In [11]:
from pyspark.sql.functions import *
spark.conf.set("spark.sql.crossJoin.enabled", "true")
from pyspark.sql.functions import col



In [1]:
from pyspark.sql.types import StructType, StructField, IntegerType,StringType
employee_details_schema = StructType([
    StructField("EmpId", IntegerType(), True),
    StructField("FirstName", StringType(), True),
    StructField("lastName", StringType(), True),
    StructField("ManagerId", IntegerType(), True),
    StructField("DateOfJoining", StringType(), True)
])

employee_salary_schema = StructType([
    StructField("EmpId", IntegerType(), True),
    StructField("Project", StringType(), True),
    StructField("Salary", IntegerType(), True)
])


In [2]:
employee_details = spark.read.csv("Employee_Details.txt",header=False,schema=employee_details_schema)

In [3]:
employee_details.show()

+-----+---------+---------+---------+-------------+
|EmpId|FirstName| lastName|ManagerId|DateOfJoining|
+-----+---------+---------+---------+-------------+
|  121|     Jon |     Snow|      321|   01/31/2014|
|  321|   Walter|    White|      986|   01/30/2015|
|  421| Kuldeep |     Rana|      876|   27/11/2016|
|  121|   Aegon |Targaryen|      321|   01/31/2014|
+-----+---------+---------+---------+-------------+



In [4]:
employee_salary = spark.read.csv("Employee_Salary.txt",header=False,schema=employee_salary_schema)

In [5]:
employee_salary.show()

+-----+-------+------+
|EmpId|Project|Salary|
+-----+-------+------+
|  121|     P1|  8000|
|  321|     P2|  1000|
|  421|     P1| 12000|
+-----+-------+------+



In [6]:
employee_details.registerTempTable("employee_details")
employee_salary.registerTempTable("employee_salary")

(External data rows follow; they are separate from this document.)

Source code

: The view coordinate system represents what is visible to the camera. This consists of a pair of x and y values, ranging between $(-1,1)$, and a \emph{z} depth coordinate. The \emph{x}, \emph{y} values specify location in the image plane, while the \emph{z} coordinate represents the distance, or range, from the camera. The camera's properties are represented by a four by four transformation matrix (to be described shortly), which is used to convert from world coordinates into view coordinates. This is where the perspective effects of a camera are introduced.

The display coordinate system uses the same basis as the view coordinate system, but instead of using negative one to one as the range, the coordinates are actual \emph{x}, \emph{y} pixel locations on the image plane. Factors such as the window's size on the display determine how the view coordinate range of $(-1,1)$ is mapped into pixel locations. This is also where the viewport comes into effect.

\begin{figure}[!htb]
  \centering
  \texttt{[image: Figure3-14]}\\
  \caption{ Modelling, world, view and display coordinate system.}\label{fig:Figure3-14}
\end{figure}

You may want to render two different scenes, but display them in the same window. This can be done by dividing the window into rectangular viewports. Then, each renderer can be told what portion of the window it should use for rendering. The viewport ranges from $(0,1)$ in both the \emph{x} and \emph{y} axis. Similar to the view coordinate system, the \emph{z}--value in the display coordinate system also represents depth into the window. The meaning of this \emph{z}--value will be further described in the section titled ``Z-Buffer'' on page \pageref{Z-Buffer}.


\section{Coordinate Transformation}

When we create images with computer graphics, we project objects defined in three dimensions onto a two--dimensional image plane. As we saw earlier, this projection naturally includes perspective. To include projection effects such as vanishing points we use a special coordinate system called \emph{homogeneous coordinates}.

DataFrame[EmpId: int, Project: string, Salary: int]

In [8]:
spark.sql("select * from employee_salary").show()
spark.sql("select * from employee_details").show()


+-----+-------+------+
|EmpId|Project|Salary|
+-----+-------+------+
|  121|     P1|  8000|
|  321|     P2|  1000|
|  421|     P1| 12000|
+-----+-------+------+

+-----+---------+---------+---------+-------------+
|EmpId|FirstName| lastName|ManagerId|DateOfJoining|
+-----+---------+---------+---------+-------------+
|  121|     Jon |     Snow|      321|   01/31/2014|
|  321|   Walter|    White|      986|   01/30/2015|
|  421| Kuldeep |     Rana|      876|   27/11/2016|
|  121|   Aegon |Targaryen|      321|   01/31/2014|
+-----+---------+---------+---------+-------------+



In [262]:
# 1) Write a SQL query to fetch the count of employees working in project 'P1'
# select count(*) from employee_salary where Project = 'P1'

one=employee_salary.filter(employee_salary['Project']=='P1').count()

In [263]:
one

2

In [9]:
spark.sql("select count(*) from employee_salary where Project = 'P1'").show()


+--------+
|count(1)|
+--------+
|       2|
+--------+



In [12]:
# Write a SQL query to fetch employee_details names where salary greater than or equal 
# to 5000 and less than or equal to 10000
# select name from employee_details e1 join employee_salary e2 join on e1.EmpId = e2.EmpId
# where e2.Salary >= 5000 and e2.Salary <= 10000

two = employee_details.join(employee_salary,"EmpId").filter((col("Salary") >= 5000) & (col("Salary") <= 10000))

In [13]:
two.show() #.select("FirstName","lastName")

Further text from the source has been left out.